1.3 Deskundigheid medewerkers en bestuur
Het pensioenfonds zorgt ervoor dat zij in alle fasen van het beleggingsproces beschikt over de deskundigheid om:
- een adequaat beleggingsbeleid vast te stellen om een optimaal beleggingsresultaat te bereiken;
- om de uitvoering van het vermogensbeheer te beoordelen;
- de beleggingsrisico’s te kunnen beheersen.

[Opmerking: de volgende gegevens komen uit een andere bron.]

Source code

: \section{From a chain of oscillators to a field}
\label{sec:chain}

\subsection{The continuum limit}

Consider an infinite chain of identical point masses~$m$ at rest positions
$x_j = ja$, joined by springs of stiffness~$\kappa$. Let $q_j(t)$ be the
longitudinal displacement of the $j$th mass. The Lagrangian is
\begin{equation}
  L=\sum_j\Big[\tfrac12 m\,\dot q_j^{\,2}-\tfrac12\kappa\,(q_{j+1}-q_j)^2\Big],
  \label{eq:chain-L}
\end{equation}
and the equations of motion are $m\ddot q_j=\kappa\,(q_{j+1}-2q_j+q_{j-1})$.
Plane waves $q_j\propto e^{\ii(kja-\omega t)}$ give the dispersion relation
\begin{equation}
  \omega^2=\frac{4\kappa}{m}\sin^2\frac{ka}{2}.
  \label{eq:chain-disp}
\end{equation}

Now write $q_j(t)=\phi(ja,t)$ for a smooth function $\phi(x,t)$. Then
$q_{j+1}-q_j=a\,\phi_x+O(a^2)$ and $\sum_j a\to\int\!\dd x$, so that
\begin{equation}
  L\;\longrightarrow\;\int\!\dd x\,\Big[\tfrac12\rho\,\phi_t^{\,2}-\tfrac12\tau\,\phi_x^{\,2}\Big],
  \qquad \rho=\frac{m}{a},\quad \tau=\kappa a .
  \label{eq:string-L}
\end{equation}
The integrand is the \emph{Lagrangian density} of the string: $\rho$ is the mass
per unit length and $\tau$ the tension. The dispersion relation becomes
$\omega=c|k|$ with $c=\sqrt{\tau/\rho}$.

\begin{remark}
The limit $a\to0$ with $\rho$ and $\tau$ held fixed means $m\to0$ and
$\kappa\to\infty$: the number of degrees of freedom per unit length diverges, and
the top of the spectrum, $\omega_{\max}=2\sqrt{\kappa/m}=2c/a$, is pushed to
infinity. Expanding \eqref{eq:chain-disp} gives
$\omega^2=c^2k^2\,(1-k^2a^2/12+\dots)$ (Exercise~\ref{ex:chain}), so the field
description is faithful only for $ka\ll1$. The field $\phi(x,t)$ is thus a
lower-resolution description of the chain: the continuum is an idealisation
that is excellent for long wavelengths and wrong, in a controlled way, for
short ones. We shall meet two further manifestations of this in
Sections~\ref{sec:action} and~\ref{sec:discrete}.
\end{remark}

Naast de deskundigheid die het bestuur heeft is aan de beleggingsadviescommissie een onafhankelijke externe beleggingsadviseur toegevoegd. Hiermee wordt beoogd dat het pensioenfonds over voldoende countervailing power beschikt ten opzichte van de fiduciair vermogensbeheerder. Voor de bestuursleden en deelnemers aan commissies zijn functieprofielen vastgelegd die in lijn zijn met de guidance van DNB met betrekking tot de verwachte beleggingskennis voor bestuurders.
3.4 Scheiding van belangen
Het pensioenfonds treft maatregelen om te voorkomen dat bij zijn medewerkers of bij het bestuur sprake is van belangenverstrengeling of tegenstrijdige belangen. De medewerkers en bestuurders van het pensioenfonds zijn gebonden aan de door het pensioenfonds opgestelde gedragscode.
Jaarlijks wordt aan medewerkers en bestuurders gevraagd dat zij de Gedragscode hebben nageleefd.
4. Strategisch beleggingsbeleid en Algemene uitgangspunten beleggingsbeginselen (beleggingsbeliefs)
4.1 Algemeen
Het Pensioenfonds voert een beleggingsbeleid dat past bij de pensioenambitie, waarin duurzaamheid verankerd is. Het beleggingsbeleid is daarbij begrijpelijk en beheersbaar. Het pensioenfonds belegt de toevertrouwde middelen om in de toekomst aan haar (gewezen) deelnemers en pensioengerechtigden pensioenuitkeringen te kunnen verstrekken.
Het strategisch beleggingsbeleid ligt in beginsel voor een periode van 3 jaar vast. In het strategisch beleggingsbeleid spelen de doelstelling van het pensioenfonds, de risicohouding, beleggingsbeliefs, deskundigheid, diversificatie en maatschappelijk verantwoord beleggen een belangrijke rol.
Het pensioenfonds beoordeelt elke belegging op grond van risico- en rendementsoverweging in relatie tot de verplichtingenstructuur en in lijn met haar doelstellingen en risicohouding. Het pensioenfonds belegt vanuit de ‘prudent person’ gedachte die ook in de wet is vastgelegd.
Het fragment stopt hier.